PCR Cq values were available for 406 patients. VD patients had a 2.6 lower Cq value on average (20.7 ± 6.5 vs 23.3 ± 6.1, p < 0.001), in tests taken one day earlier after symptom onset (days (IQR): 1 (0–3) vs 2 (0–5), p = 0.015). After adjusting for the timing of testing the Cq value difference between Alpha and Delta variant cohorts was still statistically significant (OR: 0.93; 95% CI: 0.89–0.97, p = 0.001).

Serological tests for anti-S antibodies were performed for 185 patients, a median of 4 days (IQR 2–8) after disease onset. Among VD patients, 93/107 (86.9%) were seropositive vs only 52/78 (66.7%) of the VA patients (p = 0.001). Anti-S seropositivity was strongly associated with immune status, with 35/49 (71.4%) of immunosuppressed patients vs 22/115 (19.1%) of immunocompetent patients found to be seronegative for anti-S antibodies (p < 0.001).

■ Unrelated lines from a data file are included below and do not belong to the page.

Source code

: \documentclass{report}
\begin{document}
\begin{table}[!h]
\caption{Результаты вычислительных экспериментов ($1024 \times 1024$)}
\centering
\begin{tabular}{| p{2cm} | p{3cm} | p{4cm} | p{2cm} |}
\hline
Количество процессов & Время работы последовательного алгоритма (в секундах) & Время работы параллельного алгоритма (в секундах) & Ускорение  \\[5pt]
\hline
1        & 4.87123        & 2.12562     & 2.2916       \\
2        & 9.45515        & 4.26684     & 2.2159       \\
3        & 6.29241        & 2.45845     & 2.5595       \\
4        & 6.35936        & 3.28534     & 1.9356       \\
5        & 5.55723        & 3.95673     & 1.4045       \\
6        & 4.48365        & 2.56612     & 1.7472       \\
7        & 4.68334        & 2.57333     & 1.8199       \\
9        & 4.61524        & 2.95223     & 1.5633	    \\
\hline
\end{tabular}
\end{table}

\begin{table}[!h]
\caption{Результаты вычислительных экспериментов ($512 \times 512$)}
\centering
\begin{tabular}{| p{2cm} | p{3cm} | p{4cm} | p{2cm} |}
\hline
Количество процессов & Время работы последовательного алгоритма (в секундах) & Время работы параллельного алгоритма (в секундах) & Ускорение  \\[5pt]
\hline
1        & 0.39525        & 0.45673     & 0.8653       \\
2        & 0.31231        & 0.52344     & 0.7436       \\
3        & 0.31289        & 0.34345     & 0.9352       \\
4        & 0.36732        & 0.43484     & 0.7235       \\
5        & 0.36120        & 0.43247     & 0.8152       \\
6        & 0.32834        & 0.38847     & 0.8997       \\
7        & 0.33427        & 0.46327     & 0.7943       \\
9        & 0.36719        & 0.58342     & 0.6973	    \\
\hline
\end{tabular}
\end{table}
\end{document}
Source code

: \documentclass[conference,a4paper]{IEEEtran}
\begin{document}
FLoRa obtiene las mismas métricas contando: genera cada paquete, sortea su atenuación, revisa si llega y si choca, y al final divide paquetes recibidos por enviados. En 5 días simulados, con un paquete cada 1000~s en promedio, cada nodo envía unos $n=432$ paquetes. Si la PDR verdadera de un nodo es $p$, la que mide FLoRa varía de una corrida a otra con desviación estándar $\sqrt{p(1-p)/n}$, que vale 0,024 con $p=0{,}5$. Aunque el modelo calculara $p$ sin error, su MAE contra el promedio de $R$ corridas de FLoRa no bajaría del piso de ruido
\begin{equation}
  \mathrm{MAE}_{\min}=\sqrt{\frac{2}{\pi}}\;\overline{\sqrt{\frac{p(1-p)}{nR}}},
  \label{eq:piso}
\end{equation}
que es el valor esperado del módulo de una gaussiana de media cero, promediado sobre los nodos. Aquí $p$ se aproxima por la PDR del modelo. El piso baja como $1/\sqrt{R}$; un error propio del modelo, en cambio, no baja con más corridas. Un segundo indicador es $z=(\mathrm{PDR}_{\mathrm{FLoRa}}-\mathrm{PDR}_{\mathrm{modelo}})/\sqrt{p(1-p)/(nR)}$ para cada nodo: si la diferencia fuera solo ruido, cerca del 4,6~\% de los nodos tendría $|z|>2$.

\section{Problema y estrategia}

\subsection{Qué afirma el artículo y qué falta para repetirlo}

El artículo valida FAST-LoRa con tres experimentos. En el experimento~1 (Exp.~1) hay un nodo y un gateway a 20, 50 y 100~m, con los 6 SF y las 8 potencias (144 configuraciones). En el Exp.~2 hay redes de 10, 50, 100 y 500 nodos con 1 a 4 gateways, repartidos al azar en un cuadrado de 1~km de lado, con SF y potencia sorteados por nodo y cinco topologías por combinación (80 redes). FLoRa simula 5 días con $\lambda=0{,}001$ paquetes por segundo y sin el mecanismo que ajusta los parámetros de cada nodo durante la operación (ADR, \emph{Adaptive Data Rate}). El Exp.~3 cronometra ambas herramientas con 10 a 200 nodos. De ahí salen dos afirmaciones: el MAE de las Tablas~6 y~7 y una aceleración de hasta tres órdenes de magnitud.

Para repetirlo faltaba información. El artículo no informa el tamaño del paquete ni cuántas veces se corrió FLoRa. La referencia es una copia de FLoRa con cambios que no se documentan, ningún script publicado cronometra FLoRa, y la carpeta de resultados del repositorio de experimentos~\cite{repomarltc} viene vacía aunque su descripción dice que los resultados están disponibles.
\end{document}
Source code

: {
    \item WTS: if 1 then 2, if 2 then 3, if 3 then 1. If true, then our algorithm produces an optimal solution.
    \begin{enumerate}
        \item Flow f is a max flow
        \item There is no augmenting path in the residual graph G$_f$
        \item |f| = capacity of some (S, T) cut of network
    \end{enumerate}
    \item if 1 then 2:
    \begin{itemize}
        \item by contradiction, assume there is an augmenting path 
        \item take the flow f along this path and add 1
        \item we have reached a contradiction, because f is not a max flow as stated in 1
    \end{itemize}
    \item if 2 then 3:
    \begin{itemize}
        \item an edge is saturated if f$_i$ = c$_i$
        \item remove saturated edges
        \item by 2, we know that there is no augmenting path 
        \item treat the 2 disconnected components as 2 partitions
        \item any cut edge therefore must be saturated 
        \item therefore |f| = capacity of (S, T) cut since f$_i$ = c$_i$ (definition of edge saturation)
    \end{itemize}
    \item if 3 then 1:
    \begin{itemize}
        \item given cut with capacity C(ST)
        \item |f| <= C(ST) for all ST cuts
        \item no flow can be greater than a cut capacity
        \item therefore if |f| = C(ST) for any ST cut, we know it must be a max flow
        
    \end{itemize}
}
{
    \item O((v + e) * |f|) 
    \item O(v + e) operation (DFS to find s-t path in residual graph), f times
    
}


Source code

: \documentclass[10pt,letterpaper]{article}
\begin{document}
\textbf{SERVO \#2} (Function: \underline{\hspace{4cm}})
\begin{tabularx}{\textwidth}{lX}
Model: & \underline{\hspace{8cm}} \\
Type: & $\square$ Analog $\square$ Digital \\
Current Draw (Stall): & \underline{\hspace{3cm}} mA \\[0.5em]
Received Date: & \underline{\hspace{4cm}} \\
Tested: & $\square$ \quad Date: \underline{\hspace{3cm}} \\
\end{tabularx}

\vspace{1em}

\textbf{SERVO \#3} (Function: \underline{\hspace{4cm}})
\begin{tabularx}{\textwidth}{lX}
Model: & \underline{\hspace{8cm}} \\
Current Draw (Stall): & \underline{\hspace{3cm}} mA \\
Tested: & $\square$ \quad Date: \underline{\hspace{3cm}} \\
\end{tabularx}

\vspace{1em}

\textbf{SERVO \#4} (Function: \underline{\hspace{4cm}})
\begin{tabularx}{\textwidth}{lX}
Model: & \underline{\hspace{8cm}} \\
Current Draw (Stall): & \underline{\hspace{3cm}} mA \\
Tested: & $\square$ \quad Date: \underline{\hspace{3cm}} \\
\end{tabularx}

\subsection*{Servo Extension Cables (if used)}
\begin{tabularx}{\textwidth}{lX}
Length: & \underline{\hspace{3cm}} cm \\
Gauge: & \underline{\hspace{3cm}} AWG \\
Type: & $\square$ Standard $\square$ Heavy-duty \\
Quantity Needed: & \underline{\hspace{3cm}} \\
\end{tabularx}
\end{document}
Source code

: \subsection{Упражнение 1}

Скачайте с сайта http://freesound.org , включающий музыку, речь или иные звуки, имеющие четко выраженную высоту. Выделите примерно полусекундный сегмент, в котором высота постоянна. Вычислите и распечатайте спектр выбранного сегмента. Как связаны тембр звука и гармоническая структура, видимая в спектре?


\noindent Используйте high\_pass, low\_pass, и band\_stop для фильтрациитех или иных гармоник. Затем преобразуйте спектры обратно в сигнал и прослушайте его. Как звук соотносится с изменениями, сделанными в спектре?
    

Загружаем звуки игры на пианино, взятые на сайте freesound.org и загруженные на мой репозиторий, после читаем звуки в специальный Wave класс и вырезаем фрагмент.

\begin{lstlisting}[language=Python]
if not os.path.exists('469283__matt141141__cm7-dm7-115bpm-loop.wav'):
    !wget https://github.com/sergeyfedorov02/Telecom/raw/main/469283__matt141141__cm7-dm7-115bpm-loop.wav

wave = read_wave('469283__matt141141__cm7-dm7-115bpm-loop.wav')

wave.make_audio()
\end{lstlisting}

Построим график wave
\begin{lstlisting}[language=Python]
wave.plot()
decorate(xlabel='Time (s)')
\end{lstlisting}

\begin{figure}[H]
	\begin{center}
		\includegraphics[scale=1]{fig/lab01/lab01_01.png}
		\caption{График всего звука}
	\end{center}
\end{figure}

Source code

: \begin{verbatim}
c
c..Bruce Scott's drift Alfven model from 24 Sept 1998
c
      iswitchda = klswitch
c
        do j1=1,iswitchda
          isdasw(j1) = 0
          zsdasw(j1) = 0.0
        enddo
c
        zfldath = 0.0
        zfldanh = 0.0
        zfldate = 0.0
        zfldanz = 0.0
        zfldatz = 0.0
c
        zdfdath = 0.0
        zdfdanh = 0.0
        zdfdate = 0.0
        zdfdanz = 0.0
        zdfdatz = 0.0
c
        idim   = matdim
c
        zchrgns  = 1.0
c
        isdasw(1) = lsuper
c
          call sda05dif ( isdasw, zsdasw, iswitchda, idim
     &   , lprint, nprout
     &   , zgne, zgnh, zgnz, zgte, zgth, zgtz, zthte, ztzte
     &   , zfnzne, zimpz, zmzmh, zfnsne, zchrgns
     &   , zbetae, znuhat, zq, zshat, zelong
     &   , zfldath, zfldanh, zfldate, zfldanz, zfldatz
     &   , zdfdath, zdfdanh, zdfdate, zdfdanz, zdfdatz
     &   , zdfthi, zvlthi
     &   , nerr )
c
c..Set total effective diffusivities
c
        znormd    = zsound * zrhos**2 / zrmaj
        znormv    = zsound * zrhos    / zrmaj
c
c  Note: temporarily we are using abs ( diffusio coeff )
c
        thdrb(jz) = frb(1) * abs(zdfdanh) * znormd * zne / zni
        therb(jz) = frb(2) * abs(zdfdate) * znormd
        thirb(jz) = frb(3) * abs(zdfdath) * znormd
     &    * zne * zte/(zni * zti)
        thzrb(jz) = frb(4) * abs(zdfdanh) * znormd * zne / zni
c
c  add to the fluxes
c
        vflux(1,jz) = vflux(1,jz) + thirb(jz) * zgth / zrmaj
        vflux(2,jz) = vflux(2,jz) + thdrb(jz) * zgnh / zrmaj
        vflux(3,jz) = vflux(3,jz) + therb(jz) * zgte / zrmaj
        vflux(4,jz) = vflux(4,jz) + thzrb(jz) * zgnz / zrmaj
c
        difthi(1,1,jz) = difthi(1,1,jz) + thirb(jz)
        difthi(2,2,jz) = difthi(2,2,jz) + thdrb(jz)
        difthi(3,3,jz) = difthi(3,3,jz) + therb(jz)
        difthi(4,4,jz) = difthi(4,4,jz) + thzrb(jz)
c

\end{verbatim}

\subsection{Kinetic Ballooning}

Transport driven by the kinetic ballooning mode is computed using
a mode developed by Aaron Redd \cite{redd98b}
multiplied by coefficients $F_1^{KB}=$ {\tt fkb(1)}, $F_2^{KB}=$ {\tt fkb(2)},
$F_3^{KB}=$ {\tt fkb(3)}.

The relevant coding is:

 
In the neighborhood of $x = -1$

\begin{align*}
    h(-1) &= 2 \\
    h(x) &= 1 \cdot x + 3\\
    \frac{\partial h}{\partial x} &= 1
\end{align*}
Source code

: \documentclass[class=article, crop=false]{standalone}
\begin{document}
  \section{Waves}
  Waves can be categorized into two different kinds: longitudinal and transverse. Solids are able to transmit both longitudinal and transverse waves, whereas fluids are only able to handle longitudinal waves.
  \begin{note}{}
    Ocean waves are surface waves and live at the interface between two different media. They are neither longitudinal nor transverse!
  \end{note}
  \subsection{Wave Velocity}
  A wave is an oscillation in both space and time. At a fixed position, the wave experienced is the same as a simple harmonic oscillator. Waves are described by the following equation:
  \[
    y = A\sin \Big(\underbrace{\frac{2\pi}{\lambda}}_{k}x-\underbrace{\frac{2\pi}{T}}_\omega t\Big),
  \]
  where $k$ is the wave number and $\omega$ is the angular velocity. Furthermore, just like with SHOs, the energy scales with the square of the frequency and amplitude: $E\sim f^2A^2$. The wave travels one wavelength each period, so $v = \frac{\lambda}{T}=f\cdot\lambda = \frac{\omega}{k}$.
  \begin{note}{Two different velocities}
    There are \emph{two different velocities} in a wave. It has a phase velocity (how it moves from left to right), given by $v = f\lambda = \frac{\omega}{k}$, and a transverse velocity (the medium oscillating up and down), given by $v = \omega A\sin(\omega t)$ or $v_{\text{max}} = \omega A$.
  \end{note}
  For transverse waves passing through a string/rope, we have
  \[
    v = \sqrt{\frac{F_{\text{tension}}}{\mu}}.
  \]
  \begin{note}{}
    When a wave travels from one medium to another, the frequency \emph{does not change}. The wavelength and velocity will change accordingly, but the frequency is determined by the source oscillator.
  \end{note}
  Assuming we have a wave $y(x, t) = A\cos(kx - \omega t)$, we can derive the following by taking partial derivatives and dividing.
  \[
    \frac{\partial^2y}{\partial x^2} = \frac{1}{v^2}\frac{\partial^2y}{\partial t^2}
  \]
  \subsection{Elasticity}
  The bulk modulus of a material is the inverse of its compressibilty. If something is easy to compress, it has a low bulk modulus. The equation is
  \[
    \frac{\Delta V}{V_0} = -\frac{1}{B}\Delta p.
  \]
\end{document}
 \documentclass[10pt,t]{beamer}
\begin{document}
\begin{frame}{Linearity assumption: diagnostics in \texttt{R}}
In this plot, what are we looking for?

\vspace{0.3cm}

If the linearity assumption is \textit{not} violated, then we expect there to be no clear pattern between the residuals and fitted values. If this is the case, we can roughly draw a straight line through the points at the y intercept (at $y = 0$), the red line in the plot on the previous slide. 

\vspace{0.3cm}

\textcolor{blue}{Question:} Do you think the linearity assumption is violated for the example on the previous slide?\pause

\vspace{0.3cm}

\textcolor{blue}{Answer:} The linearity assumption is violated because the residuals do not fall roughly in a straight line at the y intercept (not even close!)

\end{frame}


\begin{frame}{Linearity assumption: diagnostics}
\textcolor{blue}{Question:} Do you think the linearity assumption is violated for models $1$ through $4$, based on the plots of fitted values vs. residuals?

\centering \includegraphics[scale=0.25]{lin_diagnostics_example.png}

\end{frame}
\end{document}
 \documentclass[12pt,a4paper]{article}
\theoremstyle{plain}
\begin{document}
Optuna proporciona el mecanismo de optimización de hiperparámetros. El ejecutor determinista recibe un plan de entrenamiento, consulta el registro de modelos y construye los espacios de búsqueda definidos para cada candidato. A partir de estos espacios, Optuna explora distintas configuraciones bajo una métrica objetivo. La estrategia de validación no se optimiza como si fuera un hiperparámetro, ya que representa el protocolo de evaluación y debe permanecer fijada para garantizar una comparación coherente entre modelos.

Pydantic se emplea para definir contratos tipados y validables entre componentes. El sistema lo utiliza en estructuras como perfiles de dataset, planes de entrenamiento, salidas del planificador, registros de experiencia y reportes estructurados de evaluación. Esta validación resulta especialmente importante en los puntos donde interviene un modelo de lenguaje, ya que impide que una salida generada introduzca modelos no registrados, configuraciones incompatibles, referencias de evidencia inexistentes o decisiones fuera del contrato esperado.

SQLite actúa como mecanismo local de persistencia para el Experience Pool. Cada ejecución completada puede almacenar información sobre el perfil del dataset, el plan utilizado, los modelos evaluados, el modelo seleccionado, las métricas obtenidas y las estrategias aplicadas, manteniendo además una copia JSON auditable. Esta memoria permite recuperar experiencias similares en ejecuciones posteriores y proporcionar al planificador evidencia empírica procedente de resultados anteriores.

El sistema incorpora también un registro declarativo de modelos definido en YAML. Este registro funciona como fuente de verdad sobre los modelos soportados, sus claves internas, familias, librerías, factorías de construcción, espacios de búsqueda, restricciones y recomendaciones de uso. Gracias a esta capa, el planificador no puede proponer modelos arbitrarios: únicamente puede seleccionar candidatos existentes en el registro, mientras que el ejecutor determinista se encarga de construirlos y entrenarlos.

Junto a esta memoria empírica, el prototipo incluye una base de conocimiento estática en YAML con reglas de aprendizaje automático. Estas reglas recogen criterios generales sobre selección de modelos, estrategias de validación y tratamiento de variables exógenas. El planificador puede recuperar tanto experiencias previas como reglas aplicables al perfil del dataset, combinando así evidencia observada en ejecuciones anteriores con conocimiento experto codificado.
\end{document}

Admission indications for patients in both cohorts were similar, with 196/343 (57.1%) VD patients vs 108/172 (62.8%) VA patients admitted due to severe COVID-19 (p = 0.254). The treatment of patients in the two cohorts was mostly similar. A lower percentage of VD patients received renal replacement therapy and treated with convalescent plasma therapy. Length of stay for patients that were discharged alive was significantly shorter for the VD vs the VA cohort, with a median of 3 (IQR: 2–7) vs 5 (IQR: 2–10.3) days (p = 0.025) respectively. The combined outcome of death or mechanical ventilation occurred in 72/343 (21%) of VD patients and 46/172 (26.7%) of VA patients (p = 0.143). The median age of patients with poor outcome was 77 (IQR: 71–86), 61.9% were men, they had higher percentage of comorbidities including: hypertension, ischaemic heart disease, dementia, and immunosuppression. A univariate analysis of risk factors for a poor outcome is shown in Supplementary Table S3: Univariate analysis comparing hospitalised breakthrough COVID-19 patients with a poor outcome. In a multivariate analysis, the primary outcome was affected by age (OR: 1.03 per year; 95% CI: 1.01–1.05; p = 0.001) and immunosuppression (OR: 2.2; 95% CI: 1.3–3.6, p = 0.004), and not by the variant/time period (Figure 3).

Figure 3

Forest plot displaying a regression analysis of breakthrough infections during the entire study period of SARS-CoV-2 Alpha variant (VA) and Delta variant (VD) waves, Israel, January–August 2021 (n = 515)

CI: confidence interval; OR: odds ratio; SARS-CoV-2: severe acute respiratory syndrome coronavirus 2.

a The time from vaccination to hospital admission. Vaccinated patients received 2 doses of Comirnaty (BNT162b2 mRNA, BioNTech-Pfizer) 3 weeks apart.

Vertical bars and whiskers signify OR for a poor outcome (in-hospital death or mechanical ventilation) and 95% confidence intervals (CI). Statistically significant variables are emphasised by a thicker line.

Discussion

In this multicentre study, we compared a cohort of fully vaccinated individuals with a breakthrough COVID-19 from a Delta variant infection (median of 25.6 (IQR: 24–27) weeks post vaccination) to two distinct cohorts: one cohort of unvaccinated COVID-19 patients with Delta variant infections, and the second cohort of fully vaccinated patients with breakthrough COVID-19 from Alpha variant infections (median of 6 (IQR: 4–8) weeks post vaccination).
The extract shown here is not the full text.